---------- Provided data

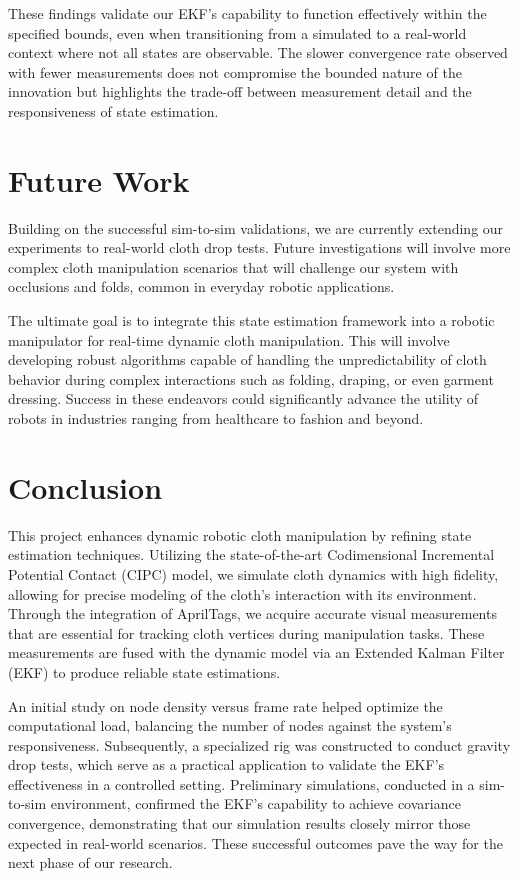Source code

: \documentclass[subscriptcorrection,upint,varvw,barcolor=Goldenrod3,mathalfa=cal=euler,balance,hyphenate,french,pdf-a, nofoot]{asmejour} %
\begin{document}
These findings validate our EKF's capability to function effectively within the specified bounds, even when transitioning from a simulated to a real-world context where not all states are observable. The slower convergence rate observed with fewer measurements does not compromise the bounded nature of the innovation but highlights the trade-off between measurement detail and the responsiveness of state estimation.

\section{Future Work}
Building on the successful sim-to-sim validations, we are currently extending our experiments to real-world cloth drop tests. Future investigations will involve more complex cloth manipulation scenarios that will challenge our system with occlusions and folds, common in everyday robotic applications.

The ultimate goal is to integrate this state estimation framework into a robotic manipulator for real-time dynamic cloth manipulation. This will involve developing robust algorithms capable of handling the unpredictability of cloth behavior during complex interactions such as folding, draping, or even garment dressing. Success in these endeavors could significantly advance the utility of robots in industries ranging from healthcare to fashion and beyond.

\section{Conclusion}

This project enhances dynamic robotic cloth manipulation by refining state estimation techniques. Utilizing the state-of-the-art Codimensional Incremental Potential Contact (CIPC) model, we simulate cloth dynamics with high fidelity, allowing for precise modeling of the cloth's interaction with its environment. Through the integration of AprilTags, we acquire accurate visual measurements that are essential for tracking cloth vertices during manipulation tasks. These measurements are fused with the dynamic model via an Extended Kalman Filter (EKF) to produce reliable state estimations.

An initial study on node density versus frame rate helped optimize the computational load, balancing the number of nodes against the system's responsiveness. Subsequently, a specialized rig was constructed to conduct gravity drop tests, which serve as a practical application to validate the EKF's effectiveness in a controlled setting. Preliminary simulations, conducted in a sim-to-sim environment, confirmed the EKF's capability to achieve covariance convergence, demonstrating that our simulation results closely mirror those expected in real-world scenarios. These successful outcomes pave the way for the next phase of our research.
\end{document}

--------------------
---------- Provided data

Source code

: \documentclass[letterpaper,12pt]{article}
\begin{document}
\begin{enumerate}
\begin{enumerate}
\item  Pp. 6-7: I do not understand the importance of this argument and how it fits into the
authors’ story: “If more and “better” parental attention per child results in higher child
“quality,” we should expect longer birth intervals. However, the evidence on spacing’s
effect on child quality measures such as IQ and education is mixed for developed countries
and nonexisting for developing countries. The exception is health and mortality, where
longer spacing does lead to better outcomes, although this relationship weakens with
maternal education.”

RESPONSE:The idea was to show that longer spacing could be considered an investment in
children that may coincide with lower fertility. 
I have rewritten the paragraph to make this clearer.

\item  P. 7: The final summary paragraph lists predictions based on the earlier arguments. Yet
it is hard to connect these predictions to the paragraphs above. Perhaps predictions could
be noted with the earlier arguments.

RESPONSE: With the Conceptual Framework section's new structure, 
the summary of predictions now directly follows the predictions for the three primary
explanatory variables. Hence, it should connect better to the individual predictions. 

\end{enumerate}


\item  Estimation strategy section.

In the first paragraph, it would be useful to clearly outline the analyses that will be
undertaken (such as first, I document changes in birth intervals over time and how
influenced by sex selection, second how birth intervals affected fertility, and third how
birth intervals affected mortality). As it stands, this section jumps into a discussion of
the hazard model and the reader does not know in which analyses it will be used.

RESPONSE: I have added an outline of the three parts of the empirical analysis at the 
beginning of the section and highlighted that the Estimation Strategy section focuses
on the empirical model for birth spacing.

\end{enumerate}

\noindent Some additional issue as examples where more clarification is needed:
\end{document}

--------------------

* **What is required**
Find the string "results" in the material above, and report every line where it occurs.

* **Answer box**
An initial study on node density versus frame rate helped optimize the computational load, balancing the number of nodes against the system's responsiveness. Subsequently, a specialized rig was constructed to conduct gravity drop tests, which serve as a practical application to validate the EKF's effectiveness in a controlled setting. Preliminary simulations, conducted in a sim-to-sim environment, confirmed the EKF's capability to achieve covariance convergence, demonstrating that our simulation results closely mirror those expected in real-world scenarios. These successful outcomes pave the way for the next phase of our research.
authors’ story: “If more and “better” parental attention per child results in higher child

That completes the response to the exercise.